A 2026 freelance AI engineer invoice has six load-bearing line items beyond the standard header/footer: (1) engineering hours or milestone fee, (2) LLM inference cost (input + output tokens at the provider's published rate, marked as pass-through), (3) embedding cost (per Finout's RAG cost decomposition framework), (4) vector DB hosting (Pinecone, Weaviate, pgvector self-hosted), (5) GPU hours for training or fine-tuning runs (with the cloud provider and instance type named), (6) eval delivery acceptance (the gating milestone for project sign-off). Add deposit credit as a negative line if a deposit was collected. Per [Plutio's 2026 invoice payment terms guide](https://www.plutio.com/freelancer-magazine/invoice-payment-terms), standard deposit is 50 percent for new clients and 25 percent for established. The companion rate research that justifies the hourly numbers is in [AI engineer freelance rates 2026](/blog/ai-engineer-freelance-rates-2026).

How do I bill clients for OpenAI API or compute costs?

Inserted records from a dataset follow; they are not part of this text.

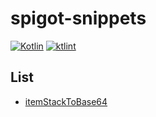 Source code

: # spigot-snippets

[![Kotlin](https://img.shields.io/badge/kotlin-1.6.10-blue.svg?logo=kotlin)](http://kotlinlang.org)
[![ktlint](https://img.shields.io/badge/code%20style-%E2%9D%A4-FF4081.svg)](https://ktlint.github.io/)

## List
- [itemStackToBase64](nms/v1_17_1/src/main/kotlin/itemStackToBase64.kt)
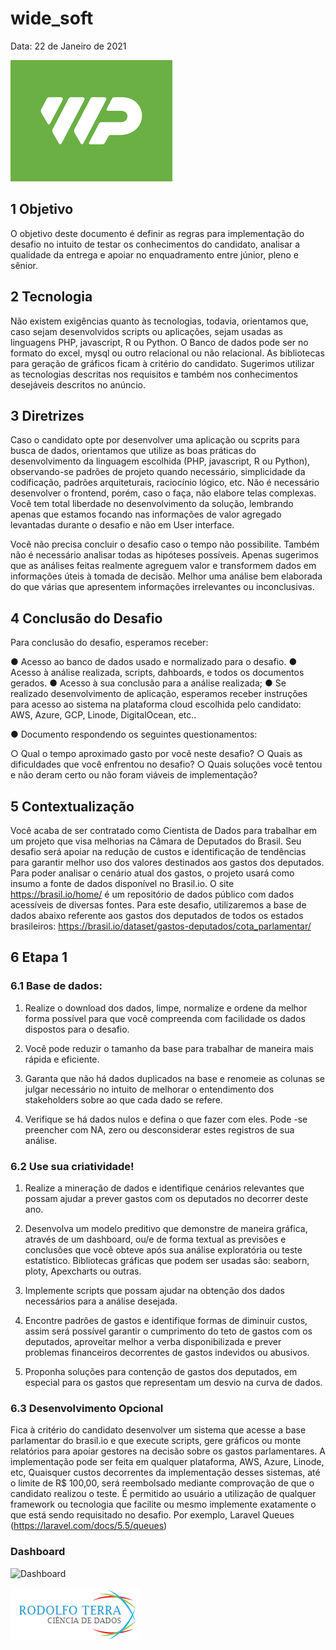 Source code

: # wide_soft


Data: 22 de Janeiro de 2021


![Wide Pay](https://raw.githubusercontent.com/rodolffoterra/wide_soft/main/WidePay.png)


## 1 Objetivo

O objetivo deste documento é definir as regras para implementação do desafio no intuito de testar os conhecimentos do candidato, analisar a qualidade da entrega e apoiar no
enquadramento entre júnior, pleno e sênior.


## 2 Tecnologia

Não existem exigências quanto às tecnologias, todavia, orientamos que, caso sejam desenvolvidos scripts ou aplicações, sejam usadas as linguagens PHP, javascript, R ou Python. O Banco de dados pode ser no formato do excel, mysql ou outro relacional ou não relacional. As bibliotecas para geração de gráficos ficam à critério do candidato. Sugerimos utilizar as tecnologias descritas nos requisitos e também nos conhecimentos desejáveis descritos no anúncio.

## 3 Diretrizes

Caso o candidato opte por desenvolver uma aplicação ou scprits para busca de dados, orientamos que utilize as boas práticas do desenvolvimento da linguagem escolhida (PHP, javascript, R ou Python), observando-se padrões de projeto quando necessário, simplicidade da codificação, padrões arquiteturais, raciocínio lógico, etc.
Não é necessário desenvolver o frontend, porém, caso o faça, não elabore telas complexas.
Você tem total liberdade no desenvolvimento da solução, lembrando apenas que estamos focando nas informações de valor agregado levantadas durante o desafio e não em User interface.

Você não precisa concluir o desafio caso o tempo não possibilite. Também não é necessário analisar todas as hipóteses possíveis. Apenas sugerimos que as análises feitas realmente agreguem valor e transformem dados em informações úteis à tomada de decisão. Melhor uma análise bem elaborada do que várias que apresentem informações irrelevantes ou
inconclusivas.

## 4 Conclusão do Desafio

Para conclusão do desafio, esperamos receber:

● Acesso ao banco de dados usado e normalizado para o desafio.
● Acesso à análise realizada, scripts, dahboards, e todos os documentos gerados.
● Acesso à sua conclusão para a análise realizada;
● Se realizado desenvolvimento de aplicação, esperamos receber instruções para acesso ao sistema na plataforma cloud escolhida pelo candidato: AWS, Azure, GCP,
Linode, DigitalOcean, etc..

● Documento respondendo os seguintes questionamentos:

○ Qual o tempo aproximado gasto por você neste desafio?
○ Quais as dificuldades que você enfrentou no desafio?
○ Quais soluções você tentou e não deram certo ou não foram viáveis de implementação?


## 5 Contextualização

Você acaba de ser contratado como Cientista de Dados para trabalhar em um projeto que visa melhorias na Câmara de Deputados do Brasil. Seu desafio será apoiar na redução de
custos e identificação de tendências para garantir melhor uso dos valores destinados aos gastos dos deputados. Para poder analisar o cenário atual dos gastos, o projeto usará como insumo a fonte de dados disponível no Brasil.io.
O site https://brasil.io/home/ é um repositório de dados público com dados acessíveis de diversas fontes. Para este desafio, utilizaremos a base de dados abaixo referente aos gastos dos deputados de todos os estados brasileiros:
https://brasil.io/dataset/gastos-deputados/cota_parlamentar/

## 6 Etapa 1

### 6.1 Base de dados:

1. Realize o download dos dados, limpe, normalize e ordene da melhor forma possível para que você compreenda com facilidade os dados dispostos para o desafio.

2. Você pode reduzir o tamanho da base para trabalhar de maneira mais rápida e eficiente.

3. Garanta que não há dados duplicados na base e renomeie as colunas se julgar necessário no intuito de melhorar o entendimento dos stakeholders sobre ao que
cada dado se refere.

4. Verifique se há dados nulos e defina o que fazer com eles. Pode -se preencher com NA, zero ou desconsiderar estes registros de sua análise.


### 6.2 Use sua criatividade!

1. Realize a mineração de dados e identifique cenários relevantes que possam ajudar a prever gastos com os deputados no decorrer deste ano.

2. Desenvolva um modelo preditivo que demonstre de maneira gráfica, através de um dashboard, ou/e de forma textual as previsões e conclusões que você obteve após
sua análise exploratória ou teste estatístico. Bibliotecas gráficas que podem ser usadas são: seaborn, ploty, Apexcharts ou outras.

3. Implemente scripts que possam ajudar na obtenção dos dados necessários para a análise desejada.

4. Encontre padrões de gastos e identifique formas de diminuir custos, assim será possível garantir o cumprimento do teto de gastos com os deputados, aproveitar
melhor a verba disponibilizada e prever problemas financeiros decorrentes de gastos indevidos ou abusivos.

5. Proponha soluções para contenção de gastos dos deputados, em especial para os gastos que representam um desvio na curva de dados.

### 6.3 Desenvolvimento Opcional

Fica à critério do candidato desenvolver um sistema que acesse a base parlamentar do brasil.io e que execute scripts, gere gráficos ou monte relatórios para apoiar gestores na
decisão sobre os gastos parlamentares.
A implementação pode ser feita em qualquer plataforma, AWS, Azure, Linode, etc, Quaisquer custos decorrentes da implementação desses sistemas, até o limite de R$ 100,00, será
reembolsado mediante comprovação de que o candidato realizou o teste.
É permitido ao usuário a utilização de qualquer framework ou tecnologia que facilite ou mesmo implemente exatamente o que está sendo requisitado no desafio. Por exemplo,
Laravel Queues (https://laravel.com/docs/5.5/queues)

### Dashboard

   ![Dashboard](https://raw.githubusercontent.com/rodolffoterra/Project_Marijuana_Legalization_TS/main/imagnes/Dashboard.png)



![Rodolfo Terra](https://raw.githubusercontent.com/rodolffoterra/wide_soft/main/logo.png)
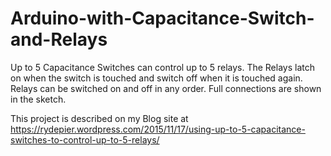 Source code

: # Arduino-with-Capacitance-Switch-and-Relays
Up to 5 Capacitance Switches can control up to 5 relays. The Relays latch on when the switch is touched and switch off when it is touched again. Relays can be switched on and off in any order. Full connections are shown in the sketch.

This project is described on my Blog site at https://rydepier.wordpress.com/2015/11/17/using-up-to-5-capacitance-switches-to-control-up-to-5-relays/ ‎
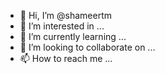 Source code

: - 👋 Hi, I’m @shameertm
- 👀 I’m interested in ...
- 🌱 I’m currently learning ...
- 💞️ I’m looking to collaborate on ...
- 📫 How to reach me ...

<!---
shameertm/shameertm is a ✨ special ✨ repository because its `README.md` (this file) appears on your GitHub profile.
You can click the Preview link to take a look at your changes.
--->
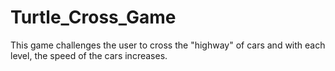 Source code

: # Turtle_Cross_Game
This game challenges the user to cross the "highway" of cars and with each level, the speed of the cars increases. 
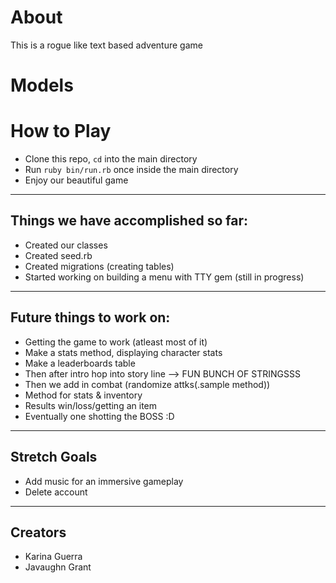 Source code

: # About 
This is a rogue like text based adventure game

# Models

# How to Play
- Clone this repo, `cd` into the main directory
- Run `ruby bin/run.rb` once inside the main directory
- Enjoy our beautiful game

----
## Things we have accomplished so far:
- Created our classes
- Created seed.rb
- Created migrations (creating tables)
- Started working on building a menu with TTY gem (still in progress)
---
## Future things to work on:
- Getting the game to work (atleast most of it)
- Make a stats method, displaying character stats
- Make a leaderboards table
- Then after intro hop into story line --> FUN BUNCH OF STRINGSSS
- Then we add in combat (randomize attks(.sample method))
- Method for stats & inventory
- Results win/loss/getting an item
- Eventually one shotting the BOSS :D
---
## Stretch Goals
- Add music for an immersive gameplay
- Delete account
---
## Creators
 - Karina Guerra
 - Javaughn Grant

Two patterns work in 2026: pass-through with markup (most common) or pass-through at cost (mature-client preference). Pass-through with markup adds 10-20 percent to the actual provider cost as a line item to compensate for the cash-flow burden of fronting the API spend on your own card. Pass-through at cost lists the actual provider charges with screenshots from the OpenAI / Anthropic / cloud dashboard attached as backup, and the client pays you back the exact amount. Per [Finout's 2026 FinOps for AI guide](https://www.finout.io/blog/finops-in-the-age-of-ai-a-cpos-guide-to-llm-workflows-rag-ai-agents-and-agentic-systems), mature AI buyers expect cost reports that decompose into LLM inference cost, embedding cost, and vector DB cost as separate lines because each can balloon independently. Mirror that decomposition on your invoice. Reference the provider rate at [OpenAI API pricing](https://openai.com/api/pricing/) directly so the client can audit. The cleanest setup is to put the client on their own provider account and bill only your engineering work; this eliminates pass-through entirely but requires the client to manage their own cost center.

Should I bill AI engineering by the hour or by milestone?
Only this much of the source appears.